Work instruction: Return, from the listing below, every line that includes "verb".

Start of Records

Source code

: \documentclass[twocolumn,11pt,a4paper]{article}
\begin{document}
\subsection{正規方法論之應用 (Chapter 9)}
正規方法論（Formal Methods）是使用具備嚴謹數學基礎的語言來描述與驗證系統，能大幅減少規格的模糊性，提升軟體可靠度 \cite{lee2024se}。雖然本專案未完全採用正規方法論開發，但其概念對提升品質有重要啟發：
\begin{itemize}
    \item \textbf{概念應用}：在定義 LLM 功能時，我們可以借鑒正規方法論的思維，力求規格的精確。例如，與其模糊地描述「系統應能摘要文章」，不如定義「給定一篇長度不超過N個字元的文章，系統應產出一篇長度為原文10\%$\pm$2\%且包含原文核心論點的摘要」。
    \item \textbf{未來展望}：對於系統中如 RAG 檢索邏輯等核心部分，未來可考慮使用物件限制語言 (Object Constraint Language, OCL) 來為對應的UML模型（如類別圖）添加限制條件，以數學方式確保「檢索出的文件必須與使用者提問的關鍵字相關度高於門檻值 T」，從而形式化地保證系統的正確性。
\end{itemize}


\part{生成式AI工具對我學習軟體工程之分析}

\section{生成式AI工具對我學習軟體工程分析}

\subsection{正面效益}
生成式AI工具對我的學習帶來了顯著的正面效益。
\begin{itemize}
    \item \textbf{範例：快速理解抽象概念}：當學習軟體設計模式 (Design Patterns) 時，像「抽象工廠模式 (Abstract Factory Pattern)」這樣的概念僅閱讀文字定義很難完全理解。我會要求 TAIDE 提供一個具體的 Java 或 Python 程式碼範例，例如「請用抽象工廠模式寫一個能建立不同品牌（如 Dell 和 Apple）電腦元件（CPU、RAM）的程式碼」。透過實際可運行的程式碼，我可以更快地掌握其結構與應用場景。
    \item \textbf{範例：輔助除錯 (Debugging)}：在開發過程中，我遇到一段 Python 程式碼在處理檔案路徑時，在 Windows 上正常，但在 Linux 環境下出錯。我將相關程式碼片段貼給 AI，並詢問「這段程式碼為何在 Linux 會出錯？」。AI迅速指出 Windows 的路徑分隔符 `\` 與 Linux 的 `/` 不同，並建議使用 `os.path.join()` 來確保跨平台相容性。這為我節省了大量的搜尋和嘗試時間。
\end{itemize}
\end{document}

End of Records
Start of Records

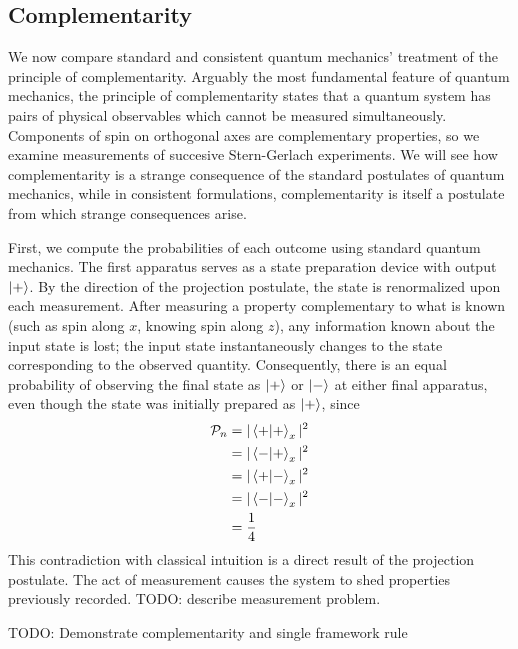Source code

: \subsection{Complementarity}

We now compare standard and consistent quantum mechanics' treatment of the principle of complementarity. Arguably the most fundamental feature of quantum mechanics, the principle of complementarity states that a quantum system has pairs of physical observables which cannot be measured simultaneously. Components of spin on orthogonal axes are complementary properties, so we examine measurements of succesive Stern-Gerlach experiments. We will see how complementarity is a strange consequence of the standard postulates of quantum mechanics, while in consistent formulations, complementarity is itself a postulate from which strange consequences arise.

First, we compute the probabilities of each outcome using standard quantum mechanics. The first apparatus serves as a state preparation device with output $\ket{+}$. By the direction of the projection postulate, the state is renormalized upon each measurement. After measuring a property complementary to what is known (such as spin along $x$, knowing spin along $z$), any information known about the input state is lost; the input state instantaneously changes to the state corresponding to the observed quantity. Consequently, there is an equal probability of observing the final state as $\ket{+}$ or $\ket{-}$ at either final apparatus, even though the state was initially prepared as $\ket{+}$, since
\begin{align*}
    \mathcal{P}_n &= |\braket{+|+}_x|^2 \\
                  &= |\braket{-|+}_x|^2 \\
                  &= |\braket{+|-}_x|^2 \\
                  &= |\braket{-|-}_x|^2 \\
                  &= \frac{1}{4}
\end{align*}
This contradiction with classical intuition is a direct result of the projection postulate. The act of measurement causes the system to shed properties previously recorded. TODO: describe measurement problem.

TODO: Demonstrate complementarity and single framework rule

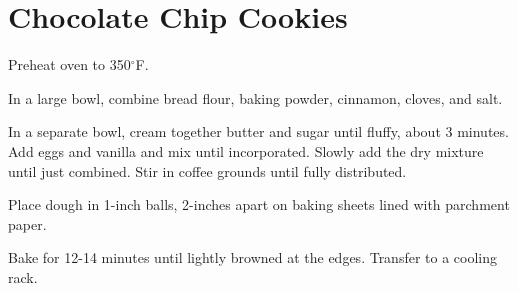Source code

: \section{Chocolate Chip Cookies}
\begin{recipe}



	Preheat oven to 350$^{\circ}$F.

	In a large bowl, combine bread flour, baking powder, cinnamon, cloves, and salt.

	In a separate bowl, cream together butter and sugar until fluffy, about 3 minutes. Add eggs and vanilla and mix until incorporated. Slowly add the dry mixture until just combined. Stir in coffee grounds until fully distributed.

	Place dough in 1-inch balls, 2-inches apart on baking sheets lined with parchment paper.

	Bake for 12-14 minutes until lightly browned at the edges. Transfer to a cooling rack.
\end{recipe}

End of Records
Start of Records

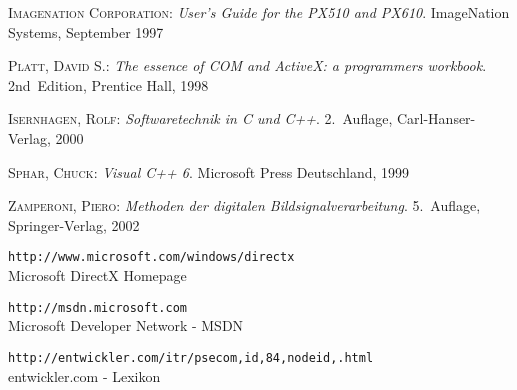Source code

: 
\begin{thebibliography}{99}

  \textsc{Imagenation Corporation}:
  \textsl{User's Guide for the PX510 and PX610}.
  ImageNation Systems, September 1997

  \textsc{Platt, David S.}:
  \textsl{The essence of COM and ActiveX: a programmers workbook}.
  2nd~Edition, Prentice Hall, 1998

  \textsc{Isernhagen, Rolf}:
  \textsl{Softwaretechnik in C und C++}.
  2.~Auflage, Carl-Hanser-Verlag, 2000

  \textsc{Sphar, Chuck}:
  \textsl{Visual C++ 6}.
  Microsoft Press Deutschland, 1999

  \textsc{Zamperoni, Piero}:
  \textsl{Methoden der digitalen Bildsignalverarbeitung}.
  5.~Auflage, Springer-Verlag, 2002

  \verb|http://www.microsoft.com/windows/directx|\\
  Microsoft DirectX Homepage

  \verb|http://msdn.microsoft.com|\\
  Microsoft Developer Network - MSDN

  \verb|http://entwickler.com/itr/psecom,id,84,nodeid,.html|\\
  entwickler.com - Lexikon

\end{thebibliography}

End of Records

Response area:
  \verb|http://www.microsoft.com/windows/directx|\\
  \verb|http://msdn.microsoft.com|\\
  \verb|http://entwickler.com/itr/psecom,id,84,nodeid,.html|\\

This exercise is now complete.